The Lost Decade has also had dramatic political consequences, and impacts on civil and political rights. The economic crisis was seized on by ideologues to strangle the state and downsize democracy; while the accumulated harm subsequently wrought by austerity caused deep disaffection with the political process and democracy among those most affected. In several countries, this disaffection has been cynically manipulated by authoritarian, ethno-nationalist political figures with distinctly anti-rights agendas. More than 89 countries declined in their Democracy Index score since 2016 alone, the worst performance since 2010- 11 in the aftermath of the global economic and financial crisis.
CESR’s in-depth and ongoing work on austerity in particular countries, for example Spain, Egypt, Brazil and South Africa, has consistently brought to light similar, far-reaching impacts at the national level. Our work in the ten years since the financial crisis has stressed that austerity is not only untenable and counter-productive, but also that its premise is full of “fiscal fallacies.” Austerity is an unjust and unnecessary policy choice, given a whole spectrum of feasible fiscal and monetary alternatives. Indeed, a host of international and regional human rights bodies have now repeatedly found that austerity is inimical to States’ human rights obligations, thanks in part to prompting and evidence from CESR and partners.
During 2018, the 10th anniversary of the financial crisis, CESR has undertaken a series of events and activities to highlight the impacts of austerity and its alternatives—taking our rights-based arguments against austerity beyond the human rights sphere and into the realm of economic and development decision-making. For example, we shone a light on the human rights impacts of austerity at the International Monetary Fund Spring Meetings with our Brazil partners INESC; we underlined the fundamental incompatibility of austerity and the SDGs at the UN High Level Political Forum, marshalling evidence from around the world; we pioneered new guidance on how to conduct human rights impact assessments of austerity, and we presented compelling evidence to the UN Committee on Economic, Social and Cultural Rights that South Africa’s austerity measures are violating its rights obligations.

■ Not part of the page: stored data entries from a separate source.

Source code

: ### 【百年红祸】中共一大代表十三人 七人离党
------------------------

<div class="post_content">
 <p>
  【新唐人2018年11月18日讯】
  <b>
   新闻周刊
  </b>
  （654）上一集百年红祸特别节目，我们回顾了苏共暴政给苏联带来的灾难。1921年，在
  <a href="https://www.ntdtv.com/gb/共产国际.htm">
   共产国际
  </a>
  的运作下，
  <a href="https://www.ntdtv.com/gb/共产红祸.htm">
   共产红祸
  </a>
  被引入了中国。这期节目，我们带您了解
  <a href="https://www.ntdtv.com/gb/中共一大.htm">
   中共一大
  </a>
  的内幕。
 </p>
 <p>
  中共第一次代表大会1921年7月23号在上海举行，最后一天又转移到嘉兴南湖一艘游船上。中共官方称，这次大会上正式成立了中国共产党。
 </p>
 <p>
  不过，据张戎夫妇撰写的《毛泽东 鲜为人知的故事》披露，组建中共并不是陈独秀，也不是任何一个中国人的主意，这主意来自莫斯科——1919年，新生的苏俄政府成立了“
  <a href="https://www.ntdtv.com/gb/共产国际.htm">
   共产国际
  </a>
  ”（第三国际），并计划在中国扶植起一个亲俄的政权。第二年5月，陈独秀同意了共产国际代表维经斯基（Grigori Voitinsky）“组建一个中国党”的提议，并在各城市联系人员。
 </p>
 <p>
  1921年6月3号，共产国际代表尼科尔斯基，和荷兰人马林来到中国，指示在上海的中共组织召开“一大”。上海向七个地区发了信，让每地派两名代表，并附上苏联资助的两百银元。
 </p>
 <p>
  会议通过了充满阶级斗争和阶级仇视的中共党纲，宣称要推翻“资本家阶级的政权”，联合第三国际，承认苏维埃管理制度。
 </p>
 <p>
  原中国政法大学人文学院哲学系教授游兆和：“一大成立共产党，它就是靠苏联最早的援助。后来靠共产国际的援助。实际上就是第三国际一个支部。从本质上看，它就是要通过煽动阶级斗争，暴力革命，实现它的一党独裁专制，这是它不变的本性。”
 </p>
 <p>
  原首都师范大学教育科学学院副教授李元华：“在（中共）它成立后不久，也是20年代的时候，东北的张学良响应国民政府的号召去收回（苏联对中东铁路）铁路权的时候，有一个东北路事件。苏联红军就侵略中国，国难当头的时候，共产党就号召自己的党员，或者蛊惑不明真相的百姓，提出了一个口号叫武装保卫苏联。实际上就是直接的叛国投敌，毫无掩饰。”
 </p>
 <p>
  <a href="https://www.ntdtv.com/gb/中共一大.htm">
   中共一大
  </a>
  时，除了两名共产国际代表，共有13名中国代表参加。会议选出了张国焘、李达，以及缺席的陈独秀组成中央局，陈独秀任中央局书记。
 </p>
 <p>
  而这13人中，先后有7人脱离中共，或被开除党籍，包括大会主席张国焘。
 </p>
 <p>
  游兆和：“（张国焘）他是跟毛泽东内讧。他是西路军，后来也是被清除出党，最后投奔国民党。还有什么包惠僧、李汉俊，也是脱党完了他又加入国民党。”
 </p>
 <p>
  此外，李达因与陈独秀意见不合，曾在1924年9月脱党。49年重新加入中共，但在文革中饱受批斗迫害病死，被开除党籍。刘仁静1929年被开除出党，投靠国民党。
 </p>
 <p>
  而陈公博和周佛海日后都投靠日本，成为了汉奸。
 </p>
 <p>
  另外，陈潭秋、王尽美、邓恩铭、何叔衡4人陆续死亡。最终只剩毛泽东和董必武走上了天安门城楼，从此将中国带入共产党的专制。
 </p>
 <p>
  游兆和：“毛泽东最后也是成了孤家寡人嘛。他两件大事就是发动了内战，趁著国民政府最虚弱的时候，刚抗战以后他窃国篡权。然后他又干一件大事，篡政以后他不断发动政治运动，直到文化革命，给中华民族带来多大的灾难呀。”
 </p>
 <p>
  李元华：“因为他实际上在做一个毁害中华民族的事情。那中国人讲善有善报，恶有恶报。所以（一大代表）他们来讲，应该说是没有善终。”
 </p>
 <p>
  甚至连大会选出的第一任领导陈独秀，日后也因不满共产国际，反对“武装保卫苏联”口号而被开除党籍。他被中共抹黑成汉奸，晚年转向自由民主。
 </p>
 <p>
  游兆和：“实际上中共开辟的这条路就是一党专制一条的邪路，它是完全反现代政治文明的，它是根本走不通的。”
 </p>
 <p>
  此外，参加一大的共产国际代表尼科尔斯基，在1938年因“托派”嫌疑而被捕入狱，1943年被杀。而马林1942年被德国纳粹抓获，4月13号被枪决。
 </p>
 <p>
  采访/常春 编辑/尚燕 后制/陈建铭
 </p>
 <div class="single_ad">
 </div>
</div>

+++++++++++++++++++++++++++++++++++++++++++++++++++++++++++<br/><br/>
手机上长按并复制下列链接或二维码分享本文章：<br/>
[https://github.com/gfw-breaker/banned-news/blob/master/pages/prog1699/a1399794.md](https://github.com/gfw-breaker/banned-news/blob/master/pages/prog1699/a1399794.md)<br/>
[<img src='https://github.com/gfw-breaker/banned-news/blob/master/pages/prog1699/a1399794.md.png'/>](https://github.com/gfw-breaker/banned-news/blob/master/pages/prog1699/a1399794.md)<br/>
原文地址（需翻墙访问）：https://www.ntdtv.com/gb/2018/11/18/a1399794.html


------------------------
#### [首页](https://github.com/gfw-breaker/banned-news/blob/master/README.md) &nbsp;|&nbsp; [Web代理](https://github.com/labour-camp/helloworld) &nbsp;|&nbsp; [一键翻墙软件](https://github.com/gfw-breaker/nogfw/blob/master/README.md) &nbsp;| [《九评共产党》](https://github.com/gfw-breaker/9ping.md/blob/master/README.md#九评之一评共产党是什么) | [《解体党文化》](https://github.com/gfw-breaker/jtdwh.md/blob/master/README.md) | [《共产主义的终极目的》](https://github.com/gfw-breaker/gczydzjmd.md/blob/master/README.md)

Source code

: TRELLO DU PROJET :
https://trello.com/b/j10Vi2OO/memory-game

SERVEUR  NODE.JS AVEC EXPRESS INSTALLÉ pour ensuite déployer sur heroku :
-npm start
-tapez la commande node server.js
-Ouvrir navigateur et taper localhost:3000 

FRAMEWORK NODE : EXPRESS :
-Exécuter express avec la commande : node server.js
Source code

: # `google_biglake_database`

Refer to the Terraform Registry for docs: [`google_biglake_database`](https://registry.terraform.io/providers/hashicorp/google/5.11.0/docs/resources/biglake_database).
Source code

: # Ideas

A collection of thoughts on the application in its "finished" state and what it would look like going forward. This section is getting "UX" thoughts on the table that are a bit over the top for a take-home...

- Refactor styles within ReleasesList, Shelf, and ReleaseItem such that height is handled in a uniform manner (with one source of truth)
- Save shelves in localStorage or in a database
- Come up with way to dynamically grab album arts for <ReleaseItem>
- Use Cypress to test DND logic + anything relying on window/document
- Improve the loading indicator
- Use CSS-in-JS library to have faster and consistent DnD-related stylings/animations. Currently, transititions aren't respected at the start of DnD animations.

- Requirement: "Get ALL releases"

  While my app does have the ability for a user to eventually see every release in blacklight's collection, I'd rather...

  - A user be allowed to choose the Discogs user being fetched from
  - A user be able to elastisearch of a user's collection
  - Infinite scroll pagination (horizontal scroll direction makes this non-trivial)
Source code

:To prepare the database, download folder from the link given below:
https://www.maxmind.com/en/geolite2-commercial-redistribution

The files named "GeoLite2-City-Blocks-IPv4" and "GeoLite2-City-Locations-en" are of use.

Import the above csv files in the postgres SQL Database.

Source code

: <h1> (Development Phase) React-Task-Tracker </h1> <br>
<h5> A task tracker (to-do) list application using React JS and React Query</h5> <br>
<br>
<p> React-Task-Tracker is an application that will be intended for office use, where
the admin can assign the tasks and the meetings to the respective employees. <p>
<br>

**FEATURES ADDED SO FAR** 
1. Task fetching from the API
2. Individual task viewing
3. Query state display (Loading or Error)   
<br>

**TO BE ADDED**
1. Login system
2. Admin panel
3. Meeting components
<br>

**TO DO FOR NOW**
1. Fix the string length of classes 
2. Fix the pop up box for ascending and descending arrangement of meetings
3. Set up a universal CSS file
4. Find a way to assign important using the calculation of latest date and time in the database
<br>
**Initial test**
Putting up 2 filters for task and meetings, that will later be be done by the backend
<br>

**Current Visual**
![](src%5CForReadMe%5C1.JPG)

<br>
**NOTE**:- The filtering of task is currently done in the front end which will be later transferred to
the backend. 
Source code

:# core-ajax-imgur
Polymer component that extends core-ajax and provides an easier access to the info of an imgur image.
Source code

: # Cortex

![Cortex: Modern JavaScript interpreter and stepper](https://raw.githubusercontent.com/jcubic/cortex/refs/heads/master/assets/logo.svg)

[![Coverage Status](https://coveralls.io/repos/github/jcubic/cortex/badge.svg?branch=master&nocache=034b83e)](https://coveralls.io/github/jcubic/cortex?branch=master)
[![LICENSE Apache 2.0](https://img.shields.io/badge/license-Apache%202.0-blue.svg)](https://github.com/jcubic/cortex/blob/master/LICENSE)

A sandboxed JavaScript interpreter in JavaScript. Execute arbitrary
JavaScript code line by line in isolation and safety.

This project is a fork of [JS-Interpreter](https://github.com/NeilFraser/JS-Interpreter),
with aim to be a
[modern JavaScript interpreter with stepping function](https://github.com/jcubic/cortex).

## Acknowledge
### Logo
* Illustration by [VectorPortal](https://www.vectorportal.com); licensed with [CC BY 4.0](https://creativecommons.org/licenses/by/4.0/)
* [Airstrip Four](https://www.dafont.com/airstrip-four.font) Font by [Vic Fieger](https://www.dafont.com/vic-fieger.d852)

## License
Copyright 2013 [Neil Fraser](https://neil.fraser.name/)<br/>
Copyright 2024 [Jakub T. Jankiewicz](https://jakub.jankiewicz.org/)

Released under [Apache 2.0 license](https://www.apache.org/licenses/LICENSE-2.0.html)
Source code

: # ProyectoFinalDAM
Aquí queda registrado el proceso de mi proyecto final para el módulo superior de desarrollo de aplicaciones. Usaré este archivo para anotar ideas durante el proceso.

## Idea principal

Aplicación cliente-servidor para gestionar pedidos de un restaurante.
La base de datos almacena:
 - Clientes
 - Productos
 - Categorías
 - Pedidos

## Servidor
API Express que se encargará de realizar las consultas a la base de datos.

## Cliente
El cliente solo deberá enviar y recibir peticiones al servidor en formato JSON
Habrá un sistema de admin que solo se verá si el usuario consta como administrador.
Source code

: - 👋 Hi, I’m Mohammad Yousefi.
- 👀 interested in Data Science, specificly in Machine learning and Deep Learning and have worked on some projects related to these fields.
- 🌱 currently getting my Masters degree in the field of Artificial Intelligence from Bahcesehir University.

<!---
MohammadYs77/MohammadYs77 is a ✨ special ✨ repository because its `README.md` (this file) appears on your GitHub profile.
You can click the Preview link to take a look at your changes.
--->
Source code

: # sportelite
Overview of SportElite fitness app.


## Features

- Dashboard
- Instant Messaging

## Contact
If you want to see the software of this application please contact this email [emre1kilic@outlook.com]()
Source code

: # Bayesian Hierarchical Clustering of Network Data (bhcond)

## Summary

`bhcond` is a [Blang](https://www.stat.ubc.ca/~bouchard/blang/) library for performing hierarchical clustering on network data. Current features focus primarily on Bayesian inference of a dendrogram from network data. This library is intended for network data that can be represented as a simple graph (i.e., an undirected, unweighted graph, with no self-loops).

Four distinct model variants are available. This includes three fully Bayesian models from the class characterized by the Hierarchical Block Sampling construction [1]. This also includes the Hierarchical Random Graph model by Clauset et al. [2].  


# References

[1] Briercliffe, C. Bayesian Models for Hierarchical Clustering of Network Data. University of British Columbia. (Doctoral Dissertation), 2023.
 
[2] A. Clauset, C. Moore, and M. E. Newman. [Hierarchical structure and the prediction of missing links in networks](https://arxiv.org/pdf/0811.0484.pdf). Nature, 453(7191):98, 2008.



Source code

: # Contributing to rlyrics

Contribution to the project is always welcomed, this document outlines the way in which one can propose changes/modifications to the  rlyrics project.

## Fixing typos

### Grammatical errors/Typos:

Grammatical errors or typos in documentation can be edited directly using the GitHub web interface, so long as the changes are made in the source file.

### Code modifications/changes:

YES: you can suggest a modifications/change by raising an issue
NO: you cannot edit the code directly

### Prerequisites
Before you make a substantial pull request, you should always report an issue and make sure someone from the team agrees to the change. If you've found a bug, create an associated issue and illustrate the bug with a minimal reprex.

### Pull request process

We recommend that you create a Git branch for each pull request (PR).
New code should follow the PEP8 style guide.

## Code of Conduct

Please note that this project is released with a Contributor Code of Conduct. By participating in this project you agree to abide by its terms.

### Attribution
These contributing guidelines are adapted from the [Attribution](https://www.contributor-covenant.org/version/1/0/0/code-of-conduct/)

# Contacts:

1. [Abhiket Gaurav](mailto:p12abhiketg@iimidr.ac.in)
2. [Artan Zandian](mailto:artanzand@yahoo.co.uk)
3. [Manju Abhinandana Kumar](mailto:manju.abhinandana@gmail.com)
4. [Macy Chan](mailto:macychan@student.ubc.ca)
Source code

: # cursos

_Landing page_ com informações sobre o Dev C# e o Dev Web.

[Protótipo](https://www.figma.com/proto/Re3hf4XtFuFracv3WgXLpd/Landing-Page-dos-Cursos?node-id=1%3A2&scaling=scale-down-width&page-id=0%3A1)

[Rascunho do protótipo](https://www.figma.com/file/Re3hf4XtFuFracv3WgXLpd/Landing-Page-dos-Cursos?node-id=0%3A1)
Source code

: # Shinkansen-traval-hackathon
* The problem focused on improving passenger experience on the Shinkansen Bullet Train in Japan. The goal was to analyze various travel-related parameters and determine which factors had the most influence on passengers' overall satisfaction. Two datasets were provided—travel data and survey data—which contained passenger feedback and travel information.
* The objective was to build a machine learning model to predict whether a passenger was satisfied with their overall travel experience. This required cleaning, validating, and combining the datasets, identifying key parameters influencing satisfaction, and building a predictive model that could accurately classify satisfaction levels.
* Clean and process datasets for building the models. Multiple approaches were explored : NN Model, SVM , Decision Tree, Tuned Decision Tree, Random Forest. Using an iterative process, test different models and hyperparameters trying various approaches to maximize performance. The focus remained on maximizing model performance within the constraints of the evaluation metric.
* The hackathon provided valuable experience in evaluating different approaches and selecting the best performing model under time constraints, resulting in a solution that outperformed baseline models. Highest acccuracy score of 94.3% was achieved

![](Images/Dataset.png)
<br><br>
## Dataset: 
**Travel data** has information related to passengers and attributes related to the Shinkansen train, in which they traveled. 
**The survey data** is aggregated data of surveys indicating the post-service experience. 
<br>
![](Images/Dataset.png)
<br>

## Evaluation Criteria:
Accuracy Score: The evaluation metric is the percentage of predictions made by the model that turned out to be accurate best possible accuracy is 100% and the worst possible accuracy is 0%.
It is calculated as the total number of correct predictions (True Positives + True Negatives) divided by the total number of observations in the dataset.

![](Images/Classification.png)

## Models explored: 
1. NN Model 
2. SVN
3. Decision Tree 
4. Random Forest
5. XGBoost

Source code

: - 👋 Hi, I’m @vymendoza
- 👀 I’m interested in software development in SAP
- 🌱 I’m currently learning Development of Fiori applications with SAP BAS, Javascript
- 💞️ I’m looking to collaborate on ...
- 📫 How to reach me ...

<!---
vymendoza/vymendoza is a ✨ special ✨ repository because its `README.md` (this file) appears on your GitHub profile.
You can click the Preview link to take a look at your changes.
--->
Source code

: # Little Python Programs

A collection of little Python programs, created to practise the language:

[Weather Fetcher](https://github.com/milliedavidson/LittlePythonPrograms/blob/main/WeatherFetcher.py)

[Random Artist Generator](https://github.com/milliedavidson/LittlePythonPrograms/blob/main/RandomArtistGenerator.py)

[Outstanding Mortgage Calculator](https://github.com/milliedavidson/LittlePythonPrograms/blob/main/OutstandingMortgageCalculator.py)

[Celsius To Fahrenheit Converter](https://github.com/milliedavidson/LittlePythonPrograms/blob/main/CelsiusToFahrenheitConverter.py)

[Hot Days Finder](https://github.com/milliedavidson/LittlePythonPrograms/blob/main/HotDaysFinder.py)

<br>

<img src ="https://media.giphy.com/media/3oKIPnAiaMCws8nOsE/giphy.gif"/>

The year also brought good news: a new government reversed one of Spain’s most draconian post-crisis measures, the denial of public healthcare to undocumented migrants. This happened after years of campaigning by civil society groups, including CESR, and subsequent calls for its repeal by human rights bodies. More and more human rights mechanisms have begun to denounce austerity in a variety of Global South and North contexts. For example, the UN Committee on Economic, Social and Cultural Rights recently interrogated austerity in Argentina and South Africa; while the UN Special Rapporteur on extreme poverty and human rights issued scathing preliminary findings on austerity in the UK. CESR continues to work with our partners at the national, regional and global levels to turn the tide against austerity: reveal the cracks in its logic, document its terrible human consequences, and promote rights-based alternatives.